An Open Letter to Pieter Uys - CEO of Vodacom

Hello Pieter.

Im one of your customers. You dont know me. (literally, and i assume figuratively based on your service levels and network quality)

I am one of the resilient South Africans that stuck around. I did not migrate to Australia at the first sniff of a hi-jacking and I still pay my taxes even though the potholes get bigger and my business margins get smaller.

I put up with all of those things Pieter, mostly because its expected. I dont mind contributing to the GDP of a country knowing its going to help restore the infrastructure in an amazing country.

I do, however, mind contributing to the billion dollars a year coffers of a lumbering, lack-lustre and frankly tardy excuse for a mobile operator who by all accounts couldn't give a continental about service delivery, call quality, network distribution or customer service. (love the new colour though - great job)

Let me clarify Pieter, that this is not about yesterdays TNF (Total Network Failure) that resulted in a barrage of angry e-mails, Facebook posts and tweets (all ironically send from the backbone of other more reliable networks).

Its about the on-going fight to actually make a call, on the Vodacom network - full stop!

A glance at my relationship with the battered souls that admirably monitor your Vodacom social media spaces will paint a picture, sadly echoed by thousands if not hundreds of thousands of your "customers".(inverted commas used rather deliberately i feel given the state of play)

Im really not sure you understand what its like to be a customer Pieter.
Let me elaborate as to what my daily battle to actually use my mobile phone consists of!

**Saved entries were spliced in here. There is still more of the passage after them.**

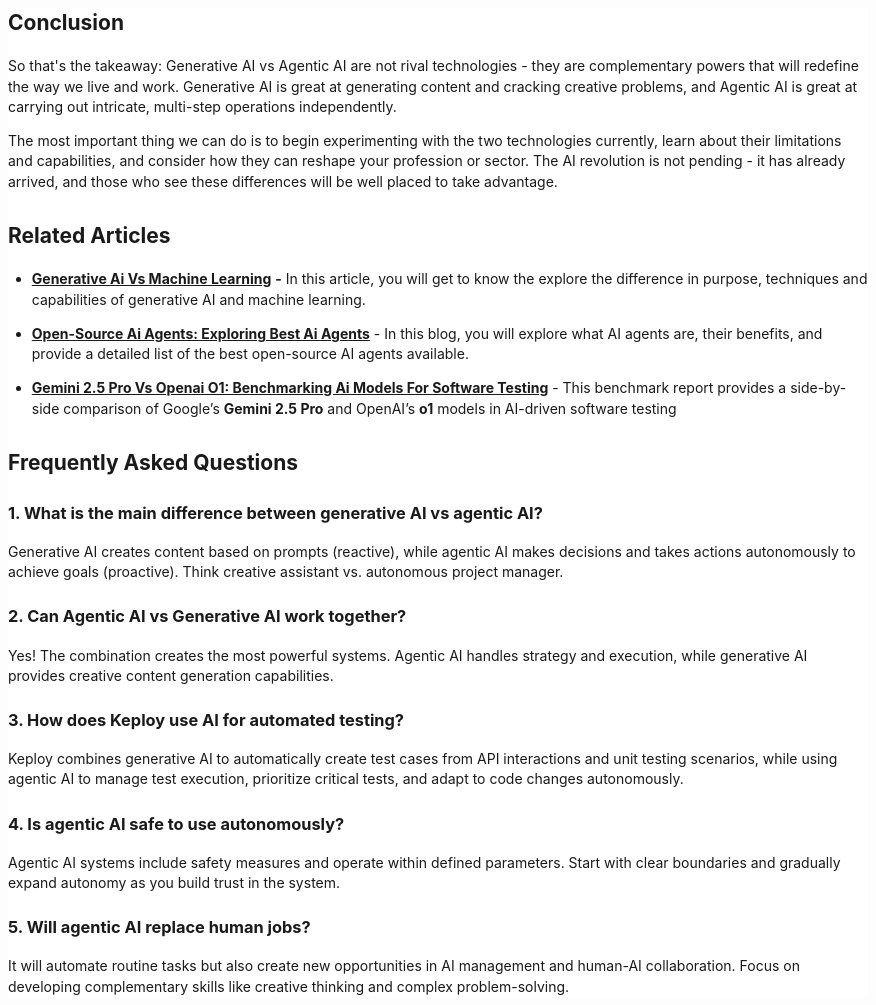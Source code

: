 ## Conclusion

So that's the takeaway: Generative AI vs Agentic AI are not rival technologies - they are complementary powers that will redefine the way we live and work. Generative AI is great at generating content and cracking creative problems, and Agentic AI is great at carrying out intricate, multi-step operations independently.

The most important thing we can do is to begin experimenting with the two technologies currently, learn about their limitations and capabilities, and consider how they can reshape your profession or sector. The AI revolution is not pending - it has already arrived, and those who see these differences will be well placed to take advantage.

## Related Articles

* [**Generative Ai Vs Machine Learning**](https://keploy.io/blog/community/generative-ai-and-ml-comparison) **\-** In this article, you will get to know the explore the difference in purpose, techniques and capabilities of generative AI and machine learning.
    
* [**Open-Source Ai Agents: Exploring Best Ai Agents**](https://keploy.io/blog/community/top-open-source-ai-agents) - In this blog, you will explore what AI agents are, their benefits, and provide a detailed list of the best open-source AI agents available.
    
* [**Gemini 2.5 Pro Vs Openai O1: Benchmarking Ai Models For Software Testing**](https://keploy.io/blog/community/gemini-pro-vs-openai-benchmark-ai-for-software-testing) - This benchmark report provides a side-by-side comparison of Google’s **Gemini 2.5 Pro** and OpenAI’s **o1** models in AI-driven software testing
    

## Frequently Asked Questions

### 1\. What is the main difference between generative AI vs agentic AI?

Generative AI creates content based on prompts (reactive), while agentic AI makes decisions and takes actions autonomously to achieve goals (proactive). Think creative assistant vs. autonomous project manager.

### 2\. Can Agentic AI vs Generative AI work together?

Yes! The combination creates the most powerful systems. Agentic AI handles strategy and execution, while generative AI provides creative content generation capabilities.

### 3\. How does Keploy use AI for automated testing?

Keploy combines generative AI to automatically create test cases from API interactions and unit testing scenarios, while using agentic AI to manage test execution, prioritize critical tests, and adapt to code changes autonomously.

### 4\. Is agentic AI safe to use autonomously?

Agentic AI systems include safety measures and operate within defined parameters. Start with clear boundaries and gradually expand autonomy as you build trust in the system.

### 5\. Will agentic AI replace human jobs?

It will automate routine tasks but also create new opportunities in AI management and human-AI collaboration. Focus on developing complementary skills like creative thinking and complex problem-solving.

As a supposed business tool my daily Vodacom grind is littered with a litany of dropped calls (approx 50% daily and nope thats not an exaggeration), congested networks, mediocre to poor call quality, delayed blackberry server deliveries, infrequent and questionable 3G data speeds, crossed lines - and my personal favourite Pieter - the total inability of my international client base to dial my number (apparently it does not exist from outside SA).

Every single one of these issues has been reported, discussed, courteously addressed with a meaningless platitude about "looking into it" - and swept graciously under the brand new red carpets that adorn Vodacom Boulevard - for YEARS Pieter, not months and certainly not just yesterday, or the last time a TNF had the whole of Jozi baying for your blood.

And here is the zinger, Pieter...I simply dont care anymore.

Im a little punch drunk i guess, tired of constantly complaining about non existent service to a company that has non existent customer service.

I watch, bemusedly as you spend R180mil on a colour change - i work in marketing so i "get it". Great fireorks display on Ponte! What did that cost? You just seem to forget that the shiny red, was once a dull and fading Blue and Green, and im not sure a coat of paint fixed the problem. Polish a turd, its still a turd, Pieter.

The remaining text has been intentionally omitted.